Actually, it appears he's taking a role of an Admiral or other high ranking official and while it isn't a cameo, it's not what one would call a co-starring role neither.


----------



## trappedslider (Dec 23, 2014)

Looks like Star Trek 3's director will be Justin Lin from the Fast and the Furious movies


----------



## Dannyalcatraz (Dec 23, 2014)

Umbran said:


> Shatner has limits on how small a role he'll take.




...and it damn well better be buttered!


----------



## Dannyalcatraz (Dec 23, 2014)

trappedslider said:


> Looks like Star Trek 3's director will be Justin Lin from the Fast and the Furious movies




Soooo...we can expect to see one of the main cast jumping from a shuttle onto an enemy starship to rescue someone, all at high speed?


----------



## Stormonu (Dec 23, 2014)

Now I want to see the Mirror Universe in 3, and one where in it's timeline, the Federation was wiped out and mirror Kirk* ends up traveling to the past ... and to Abram's alternate trek - new Kirk vs. Old Mirror Kirk, new Spock & old Spock vs.
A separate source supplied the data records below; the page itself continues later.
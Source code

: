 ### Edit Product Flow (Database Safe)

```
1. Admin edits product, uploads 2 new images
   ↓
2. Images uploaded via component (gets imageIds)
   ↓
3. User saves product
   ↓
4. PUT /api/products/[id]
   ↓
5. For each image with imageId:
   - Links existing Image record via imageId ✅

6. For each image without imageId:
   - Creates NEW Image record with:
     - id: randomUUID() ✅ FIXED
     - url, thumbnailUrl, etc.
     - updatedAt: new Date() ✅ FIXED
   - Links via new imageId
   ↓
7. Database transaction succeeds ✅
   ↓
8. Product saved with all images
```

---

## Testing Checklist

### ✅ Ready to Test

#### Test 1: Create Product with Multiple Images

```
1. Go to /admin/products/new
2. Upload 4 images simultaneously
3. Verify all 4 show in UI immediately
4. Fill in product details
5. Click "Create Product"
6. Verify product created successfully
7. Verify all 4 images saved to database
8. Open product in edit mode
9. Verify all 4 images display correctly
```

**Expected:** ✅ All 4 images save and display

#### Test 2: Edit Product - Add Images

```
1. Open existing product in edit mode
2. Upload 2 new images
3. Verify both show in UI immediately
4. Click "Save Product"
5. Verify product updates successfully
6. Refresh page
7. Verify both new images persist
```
Old Mirror Spock...

* mirror Kirk as if from a failed Voyage Home had occurred, where Earth was lost to the whale alien satellite and only mirror Kirk and mirror Spock survived the universe transition following a failed slingshot around the sun...


----------



## trappedslider (Dec 23, 2014)

Dannyalcatraz said:


> Soooo...we can expect to see one of the main cast jumping from a shuttle onto an enemy starship to rescue someone, all at high speed?
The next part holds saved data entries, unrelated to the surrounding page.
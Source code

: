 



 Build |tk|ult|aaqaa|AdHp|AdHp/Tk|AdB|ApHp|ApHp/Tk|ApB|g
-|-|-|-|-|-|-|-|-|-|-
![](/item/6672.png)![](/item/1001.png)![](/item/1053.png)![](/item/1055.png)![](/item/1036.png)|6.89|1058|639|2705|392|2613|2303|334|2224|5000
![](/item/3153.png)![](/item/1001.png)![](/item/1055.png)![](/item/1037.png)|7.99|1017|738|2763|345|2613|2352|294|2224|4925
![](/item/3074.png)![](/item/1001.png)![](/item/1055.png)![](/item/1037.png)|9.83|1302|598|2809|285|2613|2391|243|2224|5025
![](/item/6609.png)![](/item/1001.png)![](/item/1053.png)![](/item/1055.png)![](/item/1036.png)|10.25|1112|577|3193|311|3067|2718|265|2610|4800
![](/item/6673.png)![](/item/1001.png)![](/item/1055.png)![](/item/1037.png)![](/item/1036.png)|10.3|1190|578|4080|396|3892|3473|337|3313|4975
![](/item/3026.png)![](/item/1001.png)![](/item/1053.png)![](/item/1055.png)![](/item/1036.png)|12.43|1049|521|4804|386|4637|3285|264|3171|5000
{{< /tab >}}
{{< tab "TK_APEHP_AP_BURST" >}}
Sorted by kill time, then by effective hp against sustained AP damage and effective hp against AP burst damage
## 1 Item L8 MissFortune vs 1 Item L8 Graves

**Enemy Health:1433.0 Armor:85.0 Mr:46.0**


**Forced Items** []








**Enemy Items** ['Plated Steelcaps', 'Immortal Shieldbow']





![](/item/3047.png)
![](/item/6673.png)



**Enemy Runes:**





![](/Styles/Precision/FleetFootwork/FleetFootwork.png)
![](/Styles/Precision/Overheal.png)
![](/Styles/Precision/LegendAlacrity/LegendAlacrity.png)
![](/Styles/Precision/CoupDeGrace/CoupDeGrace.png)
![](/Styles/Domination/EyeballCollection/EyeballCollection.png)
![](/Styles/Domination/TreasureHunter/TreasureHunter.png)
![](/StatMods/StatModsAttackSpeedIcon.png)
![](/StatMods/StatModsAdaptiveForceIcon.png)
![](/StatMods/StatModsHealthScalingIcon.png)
I was thinking more of shots of the ship's wiring after the punch it to wrap speed....


----------



## Umbran (Dec 23, 2014)

Dannyalcatraz said:


> Soooo...we can expect to see one of the main cast jumping from a shuttle onto an enemy starship to rescue someone, all at high speed?




Has nothing to do with the new director.  Abrams has already done that twice.

[video=youtube_share;4DHE7VS7lyw]http://youtu.be/4DHE7VS7lyw[/video]

[video=youtube_share;04aK-4NoJOo]http://youtu.be/04aK-4NoJOo[/video]


----------



## Dannyalcatraz (Dec 23, 2014)

I hadn't seen any of the reboot stuff, so I was blissfully unaware.


----------



## tomBitonti (Dec 23, 2014)

Yeah, but the "Dive" mark II has debris.  It's an upgrade!

Thx!

TomB


----------



## Umbran (Dec 23, 2014)

So, in three, they need to have enemies actively shooting at them as they dive, or something.


----------



## Umbran (Dec 23, 2014)

Dannyalcatraz said:


> I hadn't seen any of the reboot stuff, so I was blissfully unaware.




They don't suck.  Aside from one major continuity issue that pretty much invalidates the existence of a Starfleet, that is.


----------



## trappedslider (Dec 23, 2014)

So a release date has been set  July 8, 2016 -- marking the 50-year anniversary..too bad they didn't want to go for the full anniversery and release on  Sept. 8.


----------



## Thunderfoot (Dec 24, 2014)

Difference between movies and TV - movies want summer release dates, TV has the fall schedule (which is why movies want summer release dates).


----------



## GMforPowergamers (Dec 25, 2014)

Umbran said:


> They don't suck.  Aside from one major continuity issue that pretty much invalidates the existence of a Starfleet, that is.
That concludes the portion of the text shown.